Du coup, j'en rajoute


Avant tout, il faut quand même savoir que la région de Siliana est plutôt tranquille (touchons du bois). En fait, le directeur de la maison de jeunes, Badis, nous a (en quelques sortes) sous sa responsabilité vis-à-vis des forces de l'ordre. À notre arrivée, il a donc établi une fiche Police pour déclarer notre présence. "Simple formalité" soit disant. Mais depuis, les flics l'appellent constamment pour lui demander où nous tournons, si quelqu'un nous accompagne et vérifie que nous sommes bien à la maison de jeunes le soir. "C'est pour notre sécurité". Ok. Mais on a quand même l'impression d'être fiché. 


J'en rajoute, bis


Hier soir, il y a eu une coupure d'électricité d'une demi-heure vers 19 heures. Nous étions en train de manger chez des amis. Là, appel de Badis dans la seconde :) Hélène lui explique qu'il n'y a rien à craindre. Mais là, son appel était un peu plus fondé. Les coupures d'électricité sont fréquentes en Tunisie. Et personne ne sait pourquoi ni comment. En fait si, tout le monde pense que se sont les djihadistes. Que les coupures aient lieues des jours lambda n'inquiètent pas les Tunisiens. En revanche, c'est un peu plus compliqué si cela se produit dimanche, jour des élections législatives car c'est fraude assurée.

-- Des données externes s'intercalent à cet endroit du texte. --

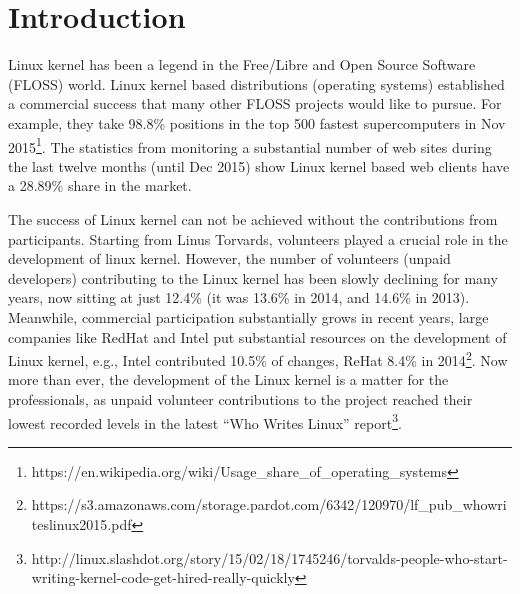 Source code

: \documentclass{sig-alternate-05-2015}
\begin{document}
\section{Introduction}

% 

Linux kernel has been a legend in the Free/Libre and Open Source Software (FLOSS) world.
Linux kernel based distributions (operating systems) established a commercial success
that many other FLOSS projects would like to pursue.
For example, they take 98.8\% positions in the top 500 fastest supercomputers 
in Nov 2015\footnote{https://en.wikipedia.org/wiki/Usage\_share\_of\_operating\_systems}.
The statistics from monitoring a substantial number of web sites during the 
last twelve months (until Dec 2015) show Linux kernel based
web clients have a 28.89\% share in the market.

The success of Linux kernel can not be achieved without the contributions
from participants. Starting from Linus Torvards,  volunteers
played a crucial role in the development of linux kernel. 
However, the number of volunteers (unpaid developers) contributing to the 
Linux kernel has been slowly declining for many years, now sitting at just 
 12.4\% (it was 13.6\% in 2014, and 14.6\% in 2013).
Meanwhile, commercial participation substantially grows in recent years,
large companies like RedHat and Intel put substantial resources on the development
of Linux kernel, e.g., Intel contributed 10.5\% of changes, ReHat 8.4\% 
in 2014\footnote{https://s3.amazonaws.com/storage.pardot.com/6342/120970/lf\_pub\_whowriteslinux2015.pdf}.
Now more than ever, the development of the Linux kernel is a matter for 
the professionals, as unpaid volunteer contributions to the project reached their 
lowest recorded levels in the latest ``Who Writes Linux''
report\footnote{http://linux.slashdot.org/story/15/02/18/1745246/torvalds-people-who-start-writing-kernel-code-get-hired-really-quickly}.

\end{document}
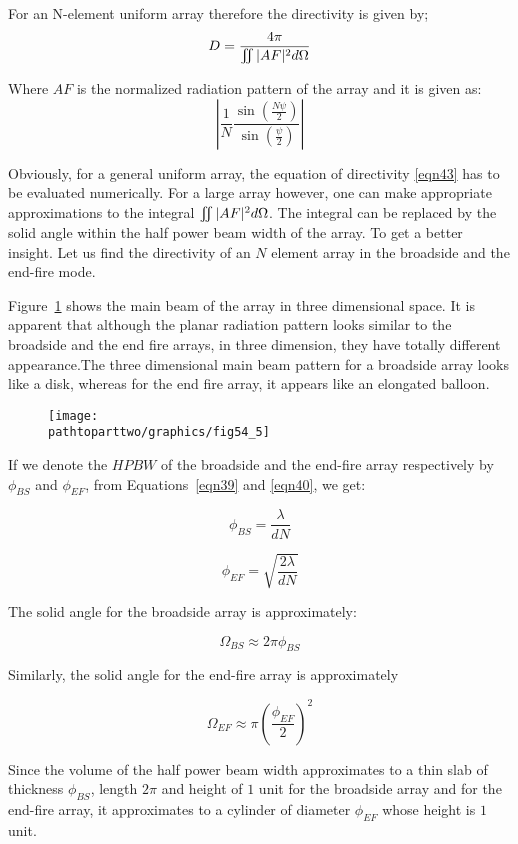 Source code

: For an N-element uniform array therefore the directivity is given by;
\begin{equation}
D = \frac{4 \pi}{\iint \arrowvert AF \arrowvert^2 d \Omega}
\label{eqn43}
\end{equation}

Where $AF$ is the normalized radiation pattern of the array and it is given as:
$$
\left\vert \frac{1}{N} \frac{\sin{(\frac{N \psi}{2})}}{\sin{(\frac{ \psi}{2})}} \right\vert
$$

Obviously, for a general uniform array, the equation of directivity \ref{eqn43} has to be evaluated numerically. For a large array however, one can make appropriate approximations to the integral $\iint \arrowvert AF \arrowvert^2 d \Omega$. The integral can be replaced by the solid angle within the half power beam width of the array. To get a better insight. Let us find the directivity of an $N$ element array in the broadside and the end-fire mode.

Figure~\ref{54.8} shows the main beam of the array in three dimensional space. It is apparent that although the planar radiation pattern looks similar to the broadside and the end fire arrays, in three dimension, they have totally different appearance.The three dimensional main beam pattern for a broadside array looks like a disk, whereas for the end fire array, it appears like an elongated balloon.

\begin{figure}[h]
\texttt{[image: \\pathtoparttwo/graphics/fig54\_5]}
\centering
\caption{}
\label{54.8}
\end{figure}

If we denote the $HPBW$ of the broadside and the end-fire array respectively by $\phi_{BS}$ and $\phi_{EF}$, from Equations~\ref{eqn39} and \ref{eqn40}, we get:

$$
\phi_{BS} = \frac{\lambda}{dN}
$$

$$
\phi_{EF} = \sqrt{\frac{2 \lambda}{dN}}
$$

The solid angle for the broadside array is approximately:

$$
\Omega_{BS} \approx 2 \pi \phi_{BS}
$$

Similarly, the solid angle for the end-fire array is approximately

$$
\Omega_{EF} \approx  \pi (\frac{\phi_{EF}}{2})^2
$$

Since the volume of the half power beam width approximates to a thin slab of thickness $\phi_{BS}$, length $2\pi$ and height of $1$ unit for the broadside array and for the end-fire array, it approximates to a cylinder of diameter $\phi_{EF}$ whose height is $1$ unit.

En attendant, on voit les militaires s'installer dans Makthar pour "la sécurité". Si la situation n'est pas catastrophique, elle est instable.


Jérémie

Le Reportage

Nous

Les collines, les grenadiers, sans oublier les cerises au gré des va-et-vient des moutons... Nous voulons suivre le quotidien des Tunisiens qui travaillent avec cette faune et flore et qui donnent à la Tunisie de quoi se nourrir. Dans la région de Siliana, nous souhaitons comprendre la vie, les revendications mais aussi les rêves de ces agriculteurs souvent réduits au silence. Plus de trois ans après la révolution et à la veille des premières élections législatives libres, nous avons planté notre trepied à Makthar pour la réalisation d'un long-form multimédia. Ok, c'est à la mode, toussa, mais ça nous permet de publier articles, vidéos, sonores, cartes et d'apprendre pleins de choses !


Hélène et Jérémie

 Le making-of 

 

Hélène Aury (25 ans)

 

Jérémie Poiroux (20 ans)

 

Un grain farfelue, curieuse de mille choses avec toujours des tonnes de questions à poser, je suis fan de vélo et d'auto- stop mais aussi des grands bols d'air en liberté qui élargissent mon horizon. Pour moi, toutes les occasions sont bonnes pour aller à la rencontre des autres, échanger, partager, découvrir leurs préoccupations, leur culture et leur mode de vie, mais aussi rigoler de tout et de rien ou encore refaire le monde avec le petit épicier au coin de ma rue…

 

Ex-étudiant (et je l'espère futur), j'ai pris une année pour mener mes projets. Webdocumentaire, éducation aux médias, journalisme et web, tout y passe ! J'avoue, celui-ci n'était pas prévu, mais bon, ça ne se refuse pas. 

 

PS : Je ne sais pas me présenter, la preuve

 

   

 

Hello world

Ce blog ne sert pas qu'à nous présenter, il permet aussi de raconter les dessous de notre reportage. Pour ma part, j'écrirai également sur cette première expérience de réalisation journalistique à l'étranger. Nous comptons publier un post par jour (donc il y en a deux après celui-ci au 24 octobre)


Pourquoi un making-of ?


C'est très simple : Hélène et moi éprouvons le besoin de raconter ce que nous vivons pendant ces dix jours. Nous sommes persuadés que nous apprendrons davantage de notre projet en écrivant dessus. Du coup, pas de langue de bois !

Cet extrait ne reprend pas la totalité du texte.